▸ Work to complete:
Repeat the records verbatim and leave the pictures out of your copy.

▸ Records provided:
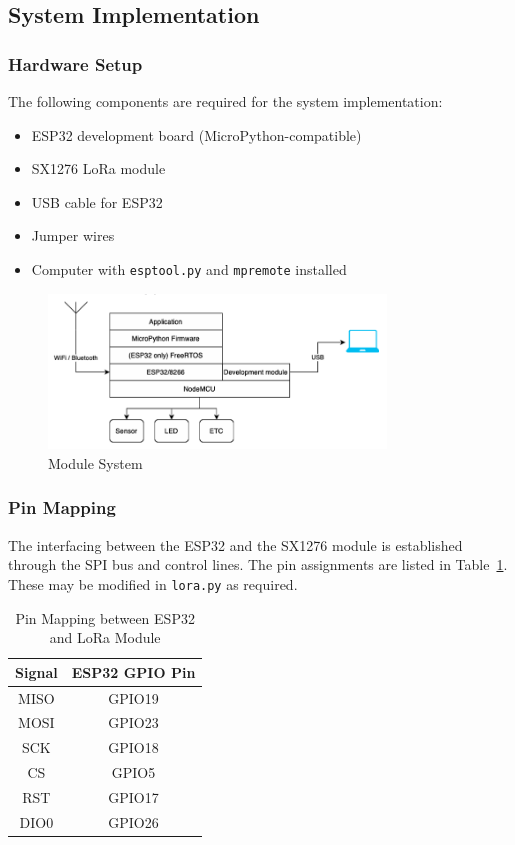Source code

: \subsection{System Implementation}

\subsubsection{Hardware Setup}
The following components are required for the system implementation:
\begin{itemize}
    \item ESP32 development board (MicroPython-compatible)
    \item SX1276 LoRa module
    \item USB cable for ESP32
    \item Jumper wires
    \item Computer with \texttt{esptool.py} and \texttt{mpremote} installed
\end{itemize}

\begin{figure}[htbp]
\begin{center}
\includegraphics[width=0.8\textwidth]{system.png}
\end{center}
\caption[Picture]{Module System}
\label{fig:system}
\end{figure}

\subsubsection{Pin Mapping}
The interfacing between the ESP32 and the SX1276 module is established through the SPI bus and control lines.  
The pin assignments are listed in Table~\ref{tab:pinmapping}. These may be modified in \texttt{lora.py} as required.

\begin{table}[htbp]
\centering
\label{tab:pinmapping}
\begin{tabular}{|c|c|}
\hline
\textbf{Signal} & \textbf{ESP32 GPIO Pin} \\ \hline
MISO & GPIO19 \\ \hline
MOSI & GPIO23 \\ \hline
SCK  & GPIO18 \\ \hline
CS   & GPIO5  \\ \hline
RST  & GPIO17 \\ \hline
DIO0 & GPIO26 \\ \hline
\end{tabular}
\caption{Pin Mapping between ESP32 and LoRa Module}
\end{table}

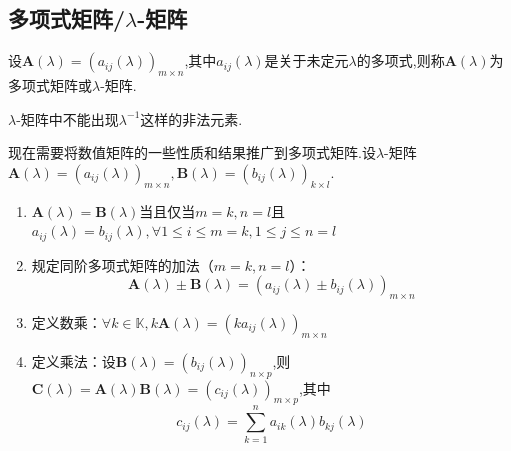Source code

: \subsection{多项式矩阵/$\lambda$-矩阵}
\begin{formal}
\begin{definition}[$\lambda$-矩阵]\label{def:多项式矩阵}
    设$\bm{A}\left(\lambda\right)=\left(a_{ij}\left(\lambda\right)\right)_{m\times n}$,其中$a_{ij}\left(\lambda\right)$是关于未定元$\lambda$的多项式,则称$\bm{A}\left(\lambda\right)$为多项式矩阵或$\lambda$-矩阵.
\end{definition}
\end{formal}
\begin{red}
    \begin{remark}
        $\lambda$-矩阵中不能出现$\lambda^{-1}$这样的非法元素.
    \end{remark}
\end{red}
\begin{formal}
\begin{proposition}\label{prop:多项式矩阵性质}
    现在需要将数值矩阵的一些性质和结果推广到多项式矩阵.设$\lambda$-矩阵$\bm{A}\left(\lambda\right)=\left(a_{ij}\left(\lambda\right)\right)_{m\times n},\bm{B}\left(\lambda\right)=\left(b_{ij}\left(\lambda\right)\right)_{k\times l}$.
    
    \begin{enumerate}[label={\textup{(\arabic*)}}]
        \item $\bm{A}\left(\lambda\right)=\bm{B}\left(\lambda\right)$当且仅当$m=k,n=l$且$a_{ij}\left(\lambda\right)=b_{ij}\left(\lambda\right),\forall 1\leqslant i\leqslant m=k,1\leqslant j\leqslant n=l$
        \item 规定同阶多项式矩阵的加法（$m=k,n=l$）：\[
        \bm{A}\left(\lambda\right)\pm\bm{B}\left(\lambda\right)=\left(a_{ij}\left(\lambda\right)\pm b_{ij}\left(\lambda\right)\right)_{m\times n}
        \]
        \item 定义数乘：$\forall k\in \mathbb{K},k\bm{A}\left(\lambda\right)=\left(ka_{ij}\left(\lambda\right)\right)_{m\times n}$
        \item 定义乘法：设$\bm{B}\left(\lambda\right)=\left(b_{ij}\left(\lambda\right)\right)_{n\times p}$,则$\bm{C}\left(\lambda\right)=\bm{A}\left(\lambda\right)\bm{B}\left(\lambda\right)=\left(c_{ij}\left(\lambda\right)\right)_{m\times p}$,其中\[
        c_{ij}\left(\lambda\right)=
        \sum_{k=1}^{n}a_{ik}\left(\lambda\right)b_{kj}\left(\lambda\right)
        \]
    \end{enumerate}
\end{proposition}
\end{formal}
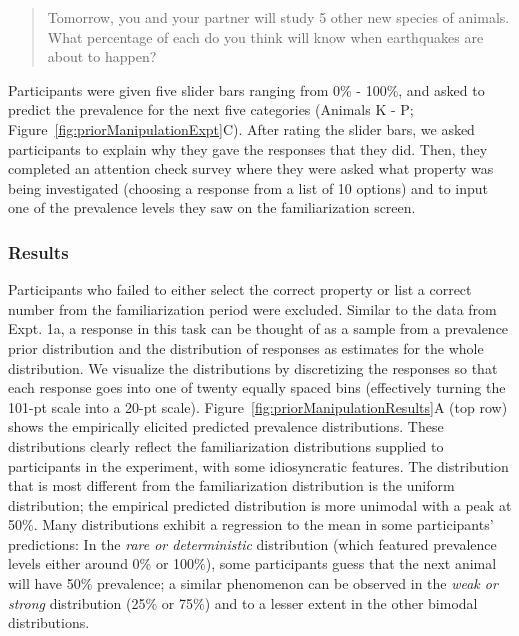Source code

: \documentclass[floatsintext,doc]{apa6}
\begin{document}
\begin{quote}
Tomorrow, you and your partner will study 5 other new species of animals. What percentage of each do you think will know when earthquakes are about to happen?
\end{quote}

Participants were given five slider bars ranging from 0\% - 100\%, and asked to predict the prevalence for the next five categories (Animals K - P; Figure~\ref{fig:priorManipulationExpt}C).
After rating the slider bars, we asked participants to explain why they gave the responses that they did.
Then, they completed an attention check survey where they were asked what property was being investigated (choosing a response from a list of 10 options) and to input one of the prevalence levels they saw on the familiarization screen.

\hypertarget{results-1}{%
\subsubsection{Results}\label{results-1}}

Participants who failed to either select the correct property or list a correct number from the familiarization period were excluded.
Similar to the data from Expt. 1a, a response in this task can be thought of as a sample from a prevalence prior distribution and the distribution of responses as estimates for the whole distribution.
We visualize the distributions by discretizing the responses so that each response goes into one of twenty equally spaced bins (effectively turning the 101-pt scale into a 20-pt scale).
Figure~\ref{fig:priorManipulationResults}A (top row) shows the empirically elicited predicted prevalence distributions.
These distributions clearly reflect the familiarization distributions supplied to participants in the experiment, with some idiosyncratic features.
The distribution that is most different from the familiarization distribution is the uniform distribution; the empirical predicted distribution is more unimodal with a peak at 50\%.
Many distributions exhibit a regression to the mean in some participants' predictions: In the \emph{rare or deterministic} distribution (which featured prevalence levels either around 0\% or 100\%), some participants guess that the next animal will have 50\% prevalence; a similar phenomenon can be observed in the \emph{weak or strong} distribution (25\% or 75\%) and to a lesser extent in the other bimodal distributions.
\end{document}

▸ Your solution:
Source code

: \subsection{System Implementation}

\subsubsection{Hardware Setup}
The following components are required for the system implementation:
\begin{itemize}
    \item ESP32 development board (MicroPython-compatible)
    \item SX1276 LoRa module
    \item USB cable for ESP32
    \item Jumper wires
    \item Computer with \texttt{esptool.py} and \texttt{mpremote} installed
\end{itemize}

\begin{figure}[htbp]
\begin{center}
\includegraphics[width=0.8\textwidth]{system.png}
\end{center}
\caption[Picture]{Module System}
\label{fig:system}
\end{figure}

\subsubsection{Pin Mapping}
The interfacing between the ESP32 and the SX1276 module is established through the SPI bus and control lines.  
The pin assignments are listed in Table~\ref{tab:pinmapping}. These may be modified in \texttt{lora.py} as required.

\begin{table}[htbp]
\centering
\label{tab:pinmapping}
\begin{tabular}{|c|c|}
\hline
\textbf{Signal} & \textbf{ESP32 GPIO Pin} \\ \hline
MISO & GPIO19 \\ \hline
MOSI & GPIO23 \\ \hline
SCK  & GPIO18 \\ \hline
CS   & GPIO5  \\ \hline
RST  & GPIO17 \\ \hline
DIO0 & GPIO26 \\ \hline
\end{tabular}
\caption{Pin Mapping between ESP32 and LoRa Module}
\end{table}

Source code

: \subsection{多项式矩阵/$\lambda$-矩阵}
\begin{formal}
\begin{definition}[$\lambda$-矩阵]\label{def:多项式矩阵}
    设$\bm{A}\left(\lambda\right)=\left(a_{ij}\left(\lambda\right)\right)_{m\times n}$,其中$a_{ij}\left(\lambda\right)$是关于未定元$\lambda$的多项式,则称$\bm{A}\left(\lambda\right)$为多项式矩阵或$\lambda$-矩阵.
\end{definition}
\end{formal}
\begin{red}
    \begin{remark}
        $\lambda$-矩阵中不能出现$\lambda^{-1}$这样的非法元素.
    \end{remark}
\end{red}
\begin{formal}
\begin{proposition}\label{prop:多项式矩阵性质}
    现在需要将数值矩阵的一些性质和结果推广到多项式矩阵.设$\lambda$-矩阵$\bm{A}\left(\lambda\right)=\left(a_{ij}\left(\lambda\right)\right)_{m\times n},\bm{B}\left(\lambda\right)=\left(b_{ij}\left(\lambda\right)\right)_{k\times l}$.
    
    \begin{enumerate}[label={\textup{(\arabic*)}}]
        \item $\bm{A}\left(\lambda\right)=\bm{B}\left(\lambda\right)$当且仅当$m=k,n=l$且$a_{ij}\left(\lambda\right)=b_{ij}\left(\lambda\right),\forall 1\leqslant i\leqslant m=k,1\leqslant j\leqslant n=l$
        \item 规定同阶多项式矩阵的加法（$m=k,n=l$）：\[
        \bm{A}\left(\lambda\right)\pm\bm{B}\left(\lambda\right)=\left(a_{ij}\left(\lambda\right)\pm b_{ij}\left(\lambda\right)\right)_{m\times n}
        \]
        \item 定义数乘：$\forall k\in \mathbb{K},k\bm{A}\left(\lambda\right)=\left(ka_{ij}\left(\lambda\right)\right)_{m\times n}$
        \item 定义乘法：设$\bm{B}\left(\lambda\right)=\left(b_{ij}\left(\lambda\right)\right)_{n\times p}$,则$\bm{C}\left(\lambda\right)=\bm{A}\left(\lambda\right)\bm{B}\left(\lambda\right)=\left(c_{ij}\left(\lambda\right)\right)_{m\times p}$,其中\[
        c_{ij}\left(\lambda\right)=
        \sum_{k=1}^{n}a_{ik}\left(\lambda\right)b_{kj}\left(\lambda\right)
        \]
    \end{enumerate}
\end{proposition}
\end{formal}
Source code

: \documentclass[floatsintext,doc]{apa6}
\begin{document}
\begin{quote}
Tomorrow, you and your partner will study 5 other new species of animals. What percentage of each do you think will know when earthquakes are about to happen?
\end{quote}

Participants were given five slider bars ranging from 0\% - 100\%, and asked to predict the prevalence for the next five categories (Animals K - P; Figure~\ref{fig:priorManipulationExpt}C).
After rating the slider bars, we asked participants to explain why they gave the responses that they did.
Then, they completed an attention check survey where they were asked what property was being investigated (choosing a response from a list of 10 options) and to input one of the prevalence levels they saw on the familiarization screen.

\hypertarget{results-1}{%
\subsubsection{Results}\label{results-1}}

Participants who failed to either select the correct property or list a correct number from the familiarization period were excluded.
Similar to the data from Expt. 1a, a response in this task can be thought of as a sample from a prevalence prior distribution and the distribution of responses as estimates for the whole distribution.
We visualize the distributions by discretizing the responses so that each response goes into one of twenty equally spaced bins (effectively turning the 101-pt scale into a 20-pt scale).
Figure~\ref{fig:priorManipulationResults}A (top row) shows the empirically elicited predicted prevalence distributions.
These distributions clearly reflect the familiarization distributions supplied to participants in the experiment, with some idiosyncratic features.
The distribution that is most different from the familiarization distribution is the uniform distribution; the empirical predicted distribution is more unimodal with a peak at 50\%.
Many distributions exhibit a regression to the mean in some participants' predictions: In the \emph{rare or deterministic} distribution (which featured prevalence levels either around 0\% or 100\%), some participants guess that the next animal will have 50\% prevalence; a similar phenomenon can be observed in the \emph{weak or strong} distribution (25\% or 75\%) and to a lesser extent in the other bimodal distributions.
\end{document}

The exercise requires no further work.